■ EXERCISE PROMPT
Reproduce word for word, from the entries below, the line with "그런데 1번은 이런 일이", the line with "네 저는 원래는 의대로", and every line between them, and nothing more.

Segment Start: SUPPLIED RECORDS

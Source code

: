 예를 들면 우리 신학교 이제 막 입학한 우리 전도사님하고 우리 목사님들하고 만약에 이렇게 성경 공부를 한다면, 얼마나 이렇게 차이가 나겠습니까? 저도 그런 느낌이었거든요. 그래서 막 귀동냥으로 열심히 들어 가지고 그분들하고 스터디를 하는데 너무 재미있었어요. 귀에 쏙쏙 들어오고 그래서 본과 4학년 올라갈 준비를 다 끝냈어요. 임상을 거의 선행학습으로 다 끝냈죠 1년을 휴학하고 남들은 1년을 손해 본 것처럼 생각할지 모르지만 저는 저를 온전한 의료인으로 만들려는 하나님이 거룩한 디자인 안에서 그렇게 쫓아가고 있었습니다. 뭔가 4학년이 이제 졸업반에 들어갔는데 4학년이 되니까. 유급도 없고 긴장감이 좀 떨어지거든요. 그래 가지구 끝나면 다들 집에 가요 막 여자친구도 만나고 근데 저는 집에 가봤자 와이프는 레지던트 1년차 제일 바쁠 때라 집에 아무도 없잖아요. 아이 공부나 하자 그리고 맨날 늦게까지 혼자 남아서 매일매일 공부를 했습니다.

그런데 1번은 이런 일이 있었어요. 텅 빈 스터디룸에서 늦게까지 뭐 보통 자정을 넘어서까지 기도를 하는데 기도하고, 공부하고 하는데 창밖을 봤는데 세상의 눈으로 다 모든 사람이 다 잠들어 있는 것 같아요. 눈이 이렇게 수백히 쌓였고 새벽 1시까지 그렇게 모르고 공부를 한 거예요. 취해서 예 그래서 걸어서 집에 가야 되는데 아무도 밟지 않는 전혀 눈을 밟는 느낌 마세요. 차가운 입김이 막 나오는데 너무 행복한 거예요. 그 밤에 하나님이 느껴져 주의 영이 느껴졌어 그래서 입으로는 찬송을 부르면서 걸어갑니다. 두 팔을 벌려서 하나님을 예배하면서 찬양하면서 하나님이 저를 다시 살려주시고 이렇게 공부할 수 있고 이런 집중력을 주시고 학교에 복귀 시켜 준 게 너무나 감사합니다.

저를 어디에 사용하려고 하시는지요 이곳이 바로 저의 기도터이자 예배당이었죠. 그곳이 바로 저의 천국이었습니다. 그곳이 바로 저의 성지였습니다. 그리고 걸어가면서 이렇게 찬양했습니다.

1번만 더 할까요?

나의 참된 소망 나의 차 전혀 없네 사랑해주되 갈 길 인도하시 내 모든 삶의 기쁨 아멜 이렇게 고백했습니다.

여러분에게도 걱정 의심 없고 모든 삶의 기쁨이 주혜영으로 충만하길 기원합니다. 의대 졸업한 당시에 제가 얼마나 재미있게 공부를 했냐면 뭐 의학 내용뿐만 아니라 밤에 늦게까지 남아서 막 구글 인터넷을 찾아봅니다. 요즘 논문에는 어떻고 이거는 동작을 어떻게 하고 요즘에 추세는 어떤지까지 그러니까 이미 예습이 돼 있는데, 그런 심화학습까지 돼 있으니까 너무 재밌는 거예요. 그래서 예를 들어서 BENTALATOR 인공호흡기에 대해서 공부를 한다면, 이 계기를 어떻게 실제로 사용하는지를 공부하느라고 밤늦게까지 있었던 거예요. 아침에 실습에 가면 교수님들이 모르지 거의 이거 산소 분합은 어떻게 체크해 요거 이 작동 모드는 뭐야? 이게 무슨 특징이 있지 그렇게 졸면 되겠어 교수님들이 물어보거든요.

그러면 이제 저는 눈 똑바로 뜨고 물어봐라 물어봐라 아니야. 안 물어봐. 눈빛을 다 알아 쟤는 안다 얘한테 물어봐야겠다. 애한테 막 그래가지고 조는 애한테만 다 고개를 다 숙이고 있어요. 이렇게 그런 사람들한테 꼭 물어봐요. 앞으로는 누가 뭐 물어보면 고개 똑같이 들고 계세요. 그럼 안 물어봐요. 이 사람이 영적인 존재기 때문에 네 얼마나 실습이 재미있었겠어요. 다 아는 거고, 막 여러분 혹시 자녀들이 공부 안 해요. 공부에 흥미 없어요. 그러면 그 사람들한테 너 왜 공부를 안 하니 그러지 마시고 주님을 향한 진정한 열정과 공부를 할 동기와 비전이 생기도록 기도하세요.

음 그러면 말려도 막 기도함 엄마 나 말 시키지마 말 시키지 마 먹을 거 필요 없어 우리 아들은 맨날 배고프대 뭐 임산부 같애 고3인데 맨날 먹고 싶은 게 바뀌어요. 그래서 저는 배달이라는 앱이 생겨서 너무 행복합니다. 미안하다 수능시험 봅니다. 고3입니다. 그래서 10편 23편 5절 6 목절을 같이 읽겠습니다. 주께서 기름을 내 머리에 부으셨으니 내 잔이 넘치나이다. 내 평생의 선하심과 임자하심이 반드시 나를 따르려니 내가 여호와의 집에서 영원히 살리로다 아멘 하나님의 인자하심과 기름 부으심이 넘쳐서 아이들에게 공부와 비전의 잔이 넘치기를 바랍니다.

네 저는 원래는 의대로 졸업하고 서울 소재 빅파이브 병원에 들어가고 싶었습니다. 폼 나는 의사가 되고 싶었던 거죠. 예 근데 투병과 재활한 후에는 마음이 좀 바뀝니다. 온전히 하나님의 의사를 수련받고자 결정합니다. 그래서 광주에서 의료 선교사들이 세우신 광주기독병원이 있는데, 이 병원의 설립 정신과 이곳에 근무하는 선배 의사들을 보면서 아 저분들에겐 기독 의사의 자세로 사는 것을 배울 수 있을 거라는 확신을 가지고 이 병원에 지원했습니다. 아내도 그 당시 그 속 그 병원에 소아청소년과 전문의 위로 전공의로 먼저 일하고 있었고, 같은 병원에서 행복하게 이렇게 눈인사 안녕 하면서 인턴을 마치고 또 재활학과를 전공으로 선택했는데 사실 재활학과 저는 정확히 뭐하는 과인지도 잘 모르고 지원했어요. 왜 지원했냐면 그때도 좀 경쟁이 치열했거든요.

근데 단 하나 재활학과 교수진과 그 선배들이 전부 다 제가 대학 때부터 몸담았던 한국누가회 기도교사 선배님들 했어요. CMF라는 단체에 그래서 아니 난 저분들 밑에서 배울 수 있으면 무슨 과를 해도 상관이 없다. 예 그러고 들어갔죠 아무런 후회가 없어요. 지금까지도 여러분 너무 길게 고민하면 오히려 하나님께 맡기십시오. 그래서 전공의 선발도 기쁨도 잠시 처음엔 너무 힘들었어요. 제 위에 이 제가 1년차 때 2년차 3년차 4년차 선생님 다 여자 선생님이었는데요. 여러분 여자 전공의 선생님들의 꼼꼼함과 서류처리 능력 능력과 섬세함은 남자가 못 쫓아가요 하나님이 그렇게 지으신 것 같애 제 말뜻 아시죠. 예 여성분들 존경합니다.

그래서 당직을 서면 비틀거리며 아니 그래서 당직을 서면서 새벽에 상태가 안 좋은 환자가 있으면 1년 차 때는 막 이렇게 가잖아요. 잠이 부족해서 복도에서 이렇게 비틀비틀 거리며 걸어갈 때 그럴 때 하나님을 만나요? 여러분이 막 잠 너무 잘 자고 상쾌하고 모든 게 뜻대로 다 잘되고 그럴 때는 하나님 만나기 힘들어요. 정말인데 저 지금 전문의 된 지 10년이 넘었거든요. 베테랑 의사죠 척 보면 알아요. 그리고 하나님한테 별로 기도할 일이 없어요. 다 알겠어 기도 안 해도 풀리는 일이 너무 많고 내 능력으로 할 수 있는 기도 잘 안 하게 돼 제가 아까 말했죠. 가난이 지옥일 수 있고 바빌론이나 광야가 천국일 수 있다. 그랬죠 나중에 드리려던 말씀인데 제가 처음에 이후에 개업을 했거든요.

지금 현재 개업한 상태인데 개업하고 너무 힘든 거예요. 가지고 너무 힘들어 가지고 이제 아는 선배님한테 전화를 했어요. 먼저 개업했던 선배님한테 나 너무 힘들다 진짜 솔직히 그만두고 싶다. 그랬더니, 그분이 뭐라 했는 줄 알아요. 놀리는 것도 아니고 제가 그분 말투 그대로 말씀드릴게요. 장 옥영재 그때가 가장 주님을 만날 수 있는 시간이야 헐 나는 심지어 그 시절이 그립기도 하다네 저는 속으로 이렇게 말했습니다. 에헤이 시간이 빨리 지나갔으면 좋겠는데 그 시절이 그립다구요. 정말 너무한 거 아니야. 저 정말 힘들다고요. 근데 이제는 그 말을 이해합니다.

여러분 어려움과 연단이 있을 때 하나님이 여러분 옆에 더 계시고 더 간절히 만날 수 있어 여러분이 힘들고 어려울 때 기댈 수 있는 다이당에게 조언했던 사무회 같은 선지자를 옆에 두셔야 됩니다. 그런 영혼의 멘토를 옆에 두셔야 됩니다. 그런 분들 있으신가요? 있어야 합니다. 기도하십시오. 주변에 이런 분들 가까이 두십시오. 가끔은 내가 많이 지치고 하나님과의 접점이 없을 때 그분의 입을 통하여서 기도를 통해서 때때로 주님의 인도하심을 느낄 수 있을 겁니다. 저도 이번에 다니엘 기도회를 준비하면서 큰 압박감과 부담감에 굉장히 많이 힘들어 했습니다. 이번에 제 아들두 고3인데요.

Segment End: SUPPLIED RECORDS

■ TASK RESULT
그런데 1번은 이런 일이 있었어요. 텅 빈 스터디룸에서 늦게까지 뭐 보통 자정을 넘어서까지 기도를 하는데 기도하고, 공부하고 하는데 창밖을 봤는데 세상의 눈으로 다 모든 사람이 다 잠들어 있는 것 같아요. 눈이 이렇게 수백히 쌓였고 새벽 1시까지 그렇게 모르고 공부를 한 거예요. 취해서 예 그래서 걸어서 집에 가야 되는데 아무도 밟지 않는 전혀 눈을 밟는 느낌 마세요. 차가운 입김이 막 나오는데 너무 행복한 거예요. 그 밤에 하나님이 느껴져 주의 영이 느껴졌어 그래서 입으로는 찬송을 부르면서 걸어갑니다. 두 팔을 벌려서 하나님을 예배하면서 찬양하면서 하나님이 저를 다시 살려주시고 이렇게 공부할 수 있고 이런 집중력을 주시고 학교에 복귀 시켜 준 게 너무나 감사합니다.

저를 어디에 사용하려고 하시는지요 이곳이 바로 저의 기도터이자 예배당이었죠. 그곳이 바로 저의 천국이었습니다. 그곳이 바로 저의 성지였습니다. 그리고 걸어가면서 이렇게 찬양했습니다.

1번만 더 할까요?

나의 참된 소망 나의 차 전혀 없네 사랑해주되 갈 길 인도하시 내 모든 삶의 기쁨 아멜 이렇게 고백했습니다.

여러분에게도 걱정 의심 없고 모든 삶의 기쁨이 주혜영으로 충만하길 기원합니다. 의대 졸업한 당시에 제가 얼마나 재미있게 공부를 했냐면 뭐 의학 내용뿐만 아니라 밤에 늦게까지 남아서 막 구글 인터넷을 찾아봅니다. 요즘 논문에는 어떻고 이거는 동작을 어떻게 하고 요즘에 추세는 어떤지까지 그러니까 이미 예습이 돼 있는데, 그런 심화학습까지 돼 있으니까 너무 재밌는 거예요. 그래서 예를 들어서 BENTALATOR 인공호흡기에 대해서 공부를 한다면, 이 계기를 어떻게 실제로 사용하는지를 공부하느라고 밤늦게까지 있었던 거예요. 아침에 실습에 가면 교수님들이 모르지 거의 이거 산소 분합은 어떻게 체크해 요거 이 작동 모드는 뭐야? 이게 무슨 특징이 있지 그렇게 졸면 되겠어 교수님들이 물어보거든요.

그러면 이제 저는 눈 똑바로 뜨고 물어봐라 물어봐라 아니야. 안 물어봐. 눈빛을 다 알아 쟤는 안다 얘한테 물어봐야겠다. 애한테 막 그래가지고 조는 애한테만 다 고개를 다 숙이고 있어요. 이렇게 그런 사람들한테 꼭 물어봐요. 앞으로는 누가 뭐 물어보면 고개 똑같이 들고 계세요. 그럼 안 물어봐요. 이 사람이 영적인 존재기 때문에 네 얼마나 실습이 재미있었겠어요. 다 아는 거고, 막 여러분 혹시 자녀들이 공부 안 해요. 공부에 흥미 없어요. 그러면 그 사람들한테 너 왜 공부를 안 하니 그러지 마시고 주님을 향한 진정한 열정과 공부를 할 동기와 비전이 생기도록 기도하세요.

음 그러면 말려도 막 기도함 엄마 나 말 시키지마 말 시키지 마 먹을 거 필요 없어 우리 아들은 맨날 배고프대 뭐 임산부 같애 고3인데 맨날 먹고 싶은 게 바뀌어요. 그래서 저는 배달이라는 앱이 생겨서 너무 행복합니다. 미안하다 수능시험 봅니다. 고3입니다. 그래서 10편 23편 5절 6 목절을 같이 읽겠습니다. 주께서 기름을 내 머리에 부으셨으니 내 잔이 넘치나이다. 내 평생의 선하심과 임자하심이 반드시 나를 따르려니 내가 여호와의 집에서 영원히 살리로다 아멘 하나님의 인자하심과 기름 부으심이 넘쳐서 아이들에게 공부와 비전의 잔이 넘치기를 바랍니다.

네 저는 원래는 의대로 졸업하고 서울 소재 빅파이브 병원에 들어가고 싶었습니다. 폼 나는 의사가 되고 싶었던 거죠. 예 근데 투병과 재활한 후에는 마음이 좀 바뀝니다. 온전히 하나님의 의사를 수련받고자 결정합니다. 그래서 광주에서 의료 선교사들이 세우신 광주기독병원이 있는데, 이 병원의 설립 정신과 이곳에 근무하는 선배 의사들을 보면서 아 저분들에겐 기독 의사의 자세로 사는 것을 배울 수 있을 거라는 확신을 가지고 이 병원에 지원했습니다. 아내도 그 당시 그 속 그 병원에 소아청소년과 전문의 위로 전공의로 먼저 일하고 있었고, 같은 병원에서 행복하게 이렇게 눈인사 안녕 하면서 인턴을 마치고 또 재활학과를 전공으로 선택했는데 사실 재활학과 저는 정확히 뭐하는 과인지도 잘 모르고 지원했어요. 왜 지원했냐면 그때도 좀 경쟁이 치열했거든요.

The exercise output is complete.